■ PROBLEM REQUIREMENTS ■
In the entries below, filter for the word "https" and copy every matching line.

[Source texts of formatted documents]
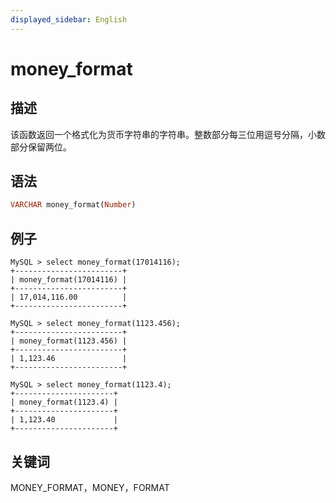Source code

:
 ```yaml
---
displayed_sidebar: English
---
```


# money_format

## 描述

该函数返回一个格式化为货币字符串的字符串。整数部分每三位用逗号分隔，小数部分保留两位。

## 语法

```Haskell
VARCHAR money_format(Number)
```

## 例子

```Plain Text
MySQL > select money_format(17014116);
+------------------------+
| money_format(17014116) |
+------------------------+
| 17,014,116.00          |
+------------------------+

MySQL > select money_format(1123.456);
+------------------------+
| money_format(1123.456) |
+------------------------+
| 1,123.46               |
+------------------------+

MySQL > select money_format(1123.4);
+----------------------+
| money_format(1123.4) |
+----------------------+
| 1,123.40             |
+----------------------+
```

## 关键词

MONEY_FORMAT，MONEY，FORMAT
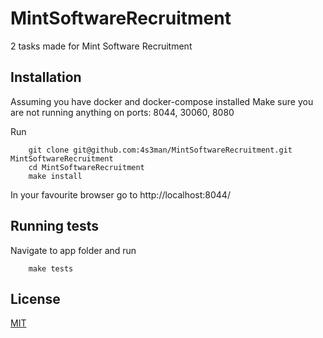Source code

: # MintSoftwareRecruitment 
2 tasks made for Mint Software Recruitment 

## Installation
Assuming you have docker and docker-compose installed
Make sure you are not running anything on ports: 8044, 30060, 8080

Run
```
    git clone git@github.com:4s3man/MintSoftwareRecruitment.git MintSoftwareRecruitment
    cd MintSoftwareRecruitment
    make install    
```
In your favourite browser go to http://localhost:8044/

## Running tests
Navigate to app folder and run
```
    make tests
```

## License
[MIT](https://choosealicense.com/licenses/mit/)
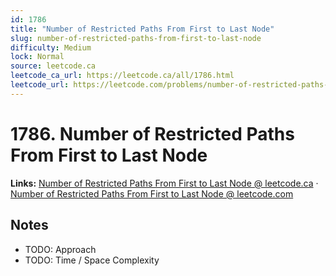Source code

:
 ```yaml
--- 
id: 1786
title: "Number of Restricted Paths From First to Last Node"
slug: number-of-restricted-paths-from-first-to-last-node
difficulty: Medium
lock: Normal
source: leetcode.ca
leetcode_ca_url: https://leetcode.ca/all/1786.html
leetcode_url: https://leetcode.com/problems/number-of-restricted-paths-from-first-to-last-node/
---
```


# 1786. Number of Restricted Paths From First to Last Node

**Links:** [Number of Restricted Paths From First to Last Node @ leetcode.ca](https://leetcode.ca/all/1786.html) · [Number of Restricted Paths From First to Last Node @ leetcode.com](https://leetcode.com/problems/number-of-restricted-paths-from-first-to-last-node/)

## Notes
- TODO: Approach
- TODO: Time / Space Complexity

■ RESPONSE TO THE EXERCISE ■
[MIT](https://choosealicense.com/licenses/mit/)
leetcode_ca_url: https://leetcode.ca/all/1786.html
leetcode_url: https://leetcode.com/problems/number-of-restricted-paths-from-first-to-last-node/
**Links:** [Number of Restricted Paths From First to Last Node @ leetcode.ca](https://leetcode.ca/all/1786.html) · [Number of Restricted Paths From First to Last Node @ leetcode.com](https://leetcode.com/problems/number-of-restricted-paths-from-first-to-last-node/)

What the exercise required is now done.